Ana Luiza Paganini com o marido Anderson e os filhos Adriano e Daniela - Acervo pessoal
Ana Luiza Paganini com o marido Anderson e os filhos Adriano e Daniela Imagem: Acervo pessoal
do UOL

Luciana Bugni

Colaboração para Universa

23/04/2024 14h35

"Engravidei primeira vez em 2010, após seis anos de casamento. Foi uma gravidez desejada, calculada, maravilhosa. Depois de dois meses e meio, fui ao banheiro e percebi que havia sangue na minha urina. Aí foi aquela correria: fui ao hospital, fiz ultrassom e me disseram que não tinha um coração batendo. Avisaram que a gestação não vingaria e eu precisaria esperar uma semana em casa, após tomar remédio, e que muitas mulheres expelem o feto naturalmente.

Uma semana depois, nada havia acontecido e tive de voltar ao hospital para fazer, na maternidade, uma curetagem. O fato de o procedimento ser feito no mesmo lugar onde as mães ganham seus bebês e saem carregando eles no colo foi horrível.

Nesse processo após o aborto, descobri que muitas pessoas passam por isso, mas ninguém fala sobre o assunto. Então, comecei a falar cada vez mais sobre isso. A gente não pode achar que as coisas acontecem só com a gente e comentar o assunto pode melhorar a vida de outras pessoas.

Em 2011, engravidei outra vez: Adriano foi planejado e querido, mas eu não curtia. Achava que ia sair sangue toda vez em que ia ao banheiro. Comecei a comprar coisas para o bebê só com seis meses de gestação. E passei a curtir a barriga com sete meses. Estava tudo bem com ele o tempo todo e todos me diziam que era bobagem eu me sentir daquela maneira, já que era normal perder. A sensação de colocar o feto, seu projeto de vida, em risco, era terrível. Mas nunca me culpei por ter perdido o primeiro. Acho que as coisas acontecem porque têm de acontecer. É meio 'gratiluz' dizer isso, mas toda situação complicada é de fato uma oportunidade de aprendizado.

A gestação correu muito bem até a 38ª semana, quando descobri, em um ultrassom, que havia pouco líquido amniótico. Foi um susto, porque a médica decidiu fazer parto naquele dia. Voltei ao trabalho, organizei as coisas no escritório e voltei ao hospital para tentar induzir o parto normal. Foram 14 horas tentando, mas o coração de Adriano estava um pouco lento e decidimos ir para a cesárea. Foi uma sensação de derrota, mas também um sentimento de que deveria ter feito a cesárea antes, pois não faria sentido fazê-lo sofrer só para ter parto natural.

Adriano nasceu e deu tudo certo. A gente não teve nenhum problema de saúde.

Nunca fui deixada de escanteio por estar grávida e, mesmo no trabalho, onde atuo como advogada, sempre fui tratada com muito afeto. Quando engravidei pela terceira vez, fui contar para o chefe com medo, mas ele logo me disse que era uma notícia boa. Hoje, Daniela tem 8 anos. As pessoas dizem que vai dar tudo certo porque realmente querem acreditar que vai dar certo. E eu nunca me coloquei em uma posição de responsável pelo que aconteceu na primeira gestação ou por ter tido pouco líquido na gravidez do Adriano.

Tombos podem ser muito bons. Tive esse aborto, depois tive câncer. Sem os tombos a gente não conseguiria aprumar a vida.

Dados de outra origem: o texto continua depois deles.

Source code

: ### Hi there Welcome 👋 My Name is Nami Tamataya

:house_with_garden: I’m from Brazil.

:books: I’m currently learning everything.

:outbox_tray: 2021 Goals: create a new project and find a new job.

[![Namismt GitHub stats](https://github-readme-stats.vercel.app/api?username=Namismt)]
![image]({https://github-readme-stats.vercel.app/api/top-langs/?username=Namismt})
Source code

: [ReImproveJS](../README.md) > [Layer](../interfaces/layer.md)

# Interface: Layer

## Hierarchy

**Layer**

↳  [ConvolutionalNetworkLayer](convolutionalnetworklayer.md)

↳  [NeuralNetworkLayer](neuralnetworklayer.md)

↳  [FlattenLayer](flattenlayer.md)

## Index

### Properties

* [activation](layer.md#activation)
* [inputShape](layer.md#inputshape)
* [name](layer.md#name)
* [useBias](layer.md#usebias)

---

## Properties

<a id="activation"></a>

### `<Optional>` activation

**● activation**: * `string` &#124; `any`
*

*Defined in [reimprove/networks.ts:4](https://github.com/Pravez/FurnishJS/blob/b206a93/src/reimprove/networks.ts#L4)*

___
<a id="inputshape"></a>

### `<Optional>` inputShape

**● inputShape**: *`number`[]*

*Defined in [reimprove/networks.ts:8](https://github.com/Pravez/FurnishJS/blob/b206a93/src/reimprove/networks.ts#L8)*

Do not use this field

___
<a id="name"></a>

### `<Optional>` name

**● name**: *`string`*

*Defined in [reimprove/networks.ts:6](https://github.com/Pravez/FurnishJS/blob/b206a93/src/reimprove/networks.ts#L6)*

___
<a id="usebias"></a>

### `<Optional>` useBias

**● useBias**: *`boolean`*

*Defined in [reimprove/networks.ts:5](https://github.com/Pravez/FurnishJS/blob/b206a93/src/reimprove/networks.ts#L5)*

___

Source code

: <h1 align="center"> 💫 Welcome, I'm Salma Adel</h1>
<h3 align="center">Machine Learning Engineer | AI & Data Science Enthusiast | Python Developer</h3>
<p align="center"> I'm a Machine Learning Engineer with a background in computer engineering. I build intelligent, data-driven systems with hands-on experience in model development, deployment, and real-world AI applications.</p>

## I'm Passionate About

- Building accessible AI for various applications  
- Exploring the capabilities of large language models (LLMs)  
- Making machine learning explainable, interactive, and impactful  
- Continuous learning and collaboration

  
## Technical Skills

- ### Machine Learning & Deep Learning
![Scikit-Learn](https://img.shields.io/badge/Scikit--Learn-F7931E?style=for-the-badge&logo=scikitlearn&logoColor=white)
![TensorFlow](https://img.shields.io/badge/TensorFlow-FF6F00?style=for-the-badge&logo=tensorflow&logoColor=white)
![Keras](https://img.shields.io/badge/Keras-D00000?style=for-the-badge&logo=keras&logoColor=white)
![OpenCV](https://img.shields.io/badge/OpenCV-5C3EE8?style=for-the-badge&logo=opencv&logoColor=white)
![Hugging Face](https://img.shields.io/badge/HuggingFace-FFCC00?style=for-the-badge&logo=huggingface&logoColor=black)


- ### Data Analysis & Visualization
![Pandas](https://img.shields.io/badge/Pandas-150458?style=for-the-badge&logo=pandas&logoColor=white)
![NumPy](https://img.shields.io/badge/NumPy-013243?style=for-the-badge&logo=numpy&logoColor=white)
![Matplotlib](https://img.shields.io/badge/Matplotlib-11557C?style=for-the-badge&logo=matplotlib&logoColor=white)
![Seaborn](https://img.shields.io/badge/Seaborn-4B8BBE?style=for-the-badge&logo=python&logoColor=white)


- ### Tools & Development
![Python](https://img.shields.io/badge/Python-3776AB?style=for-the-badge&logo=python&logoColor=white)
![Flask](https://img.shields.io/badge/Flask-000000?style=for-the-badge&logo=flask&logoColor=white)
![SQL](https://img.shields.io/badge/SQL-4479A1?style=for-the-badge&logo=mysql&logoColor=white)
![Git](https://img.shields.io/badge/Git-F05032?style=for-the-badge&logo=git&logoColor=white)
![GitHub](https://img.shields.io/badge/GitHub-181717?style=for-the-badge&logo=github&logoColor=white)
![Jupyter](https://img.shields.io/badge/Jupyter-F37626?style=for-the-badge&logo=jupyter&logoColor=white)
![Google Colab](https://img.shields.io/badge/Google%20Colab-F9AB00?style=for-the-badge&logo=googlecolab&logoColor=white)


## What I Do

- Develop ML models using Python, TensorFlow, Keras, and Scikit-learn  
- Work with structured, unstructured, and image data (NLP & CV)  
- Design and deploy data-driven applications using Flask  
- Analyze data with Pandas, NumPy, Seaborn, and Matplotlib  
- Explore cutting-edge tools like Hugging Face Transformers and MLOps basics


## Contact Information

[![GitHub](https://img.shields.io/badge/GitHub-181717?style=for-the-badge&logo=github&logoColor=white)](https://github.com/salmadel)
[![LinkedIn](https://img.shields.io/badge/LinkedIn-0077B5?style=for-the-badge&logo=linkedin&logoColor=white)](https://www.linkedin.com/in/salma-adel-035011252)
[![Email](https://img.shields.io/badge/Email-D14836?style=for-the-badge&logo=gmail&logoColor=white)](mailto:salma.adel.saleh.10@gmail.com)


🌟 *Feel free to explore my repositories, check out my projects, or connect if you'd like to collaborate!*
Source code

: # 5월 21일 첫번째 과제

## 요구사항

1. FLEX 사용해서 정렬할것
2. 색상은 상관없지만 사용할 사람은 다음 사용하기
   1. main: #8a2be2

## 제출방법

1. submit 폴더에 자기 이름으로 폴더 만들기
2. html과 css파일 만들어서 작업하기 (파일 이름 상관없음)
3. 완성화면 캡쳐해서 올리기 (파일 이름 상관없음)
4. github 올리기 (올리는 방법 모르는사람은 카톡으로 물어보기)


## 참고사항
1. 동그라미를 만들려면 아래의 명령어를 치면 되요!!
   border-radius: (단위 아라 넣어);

Meu marido é um grande otimista e achava que as coisas iam dar certo no final. Viver com alguém assim melhora a vida. Conversar, buscar apoio, deixar o homem participar, trazendo para perto é importante para se manter em pé. A dor quando perdemos o bebê foi minha e do pai da criança. No puerpério a dor de amamentar era minha, mas ele estava ali do lado.

Todo mundo tem problema na gravidez e vontade de fugir daquilo que está enfrentando. Só eu perdi um filho? Não, as coisas acontecem com todo mundo. Quando nos damos conta de que tudo pode acontecer com todo mundo, vivemos um processo de menos culpabilização. Meu conselho é pensar que as coisas acontecem e tentar buscar o melhor, ver um lado positivo na tragédia. Sempre temos uma nova chance; as coisas se organizam. Meu conselho para quem está grávida é: converse com outras mulheres, você não está passando por isso sozinha."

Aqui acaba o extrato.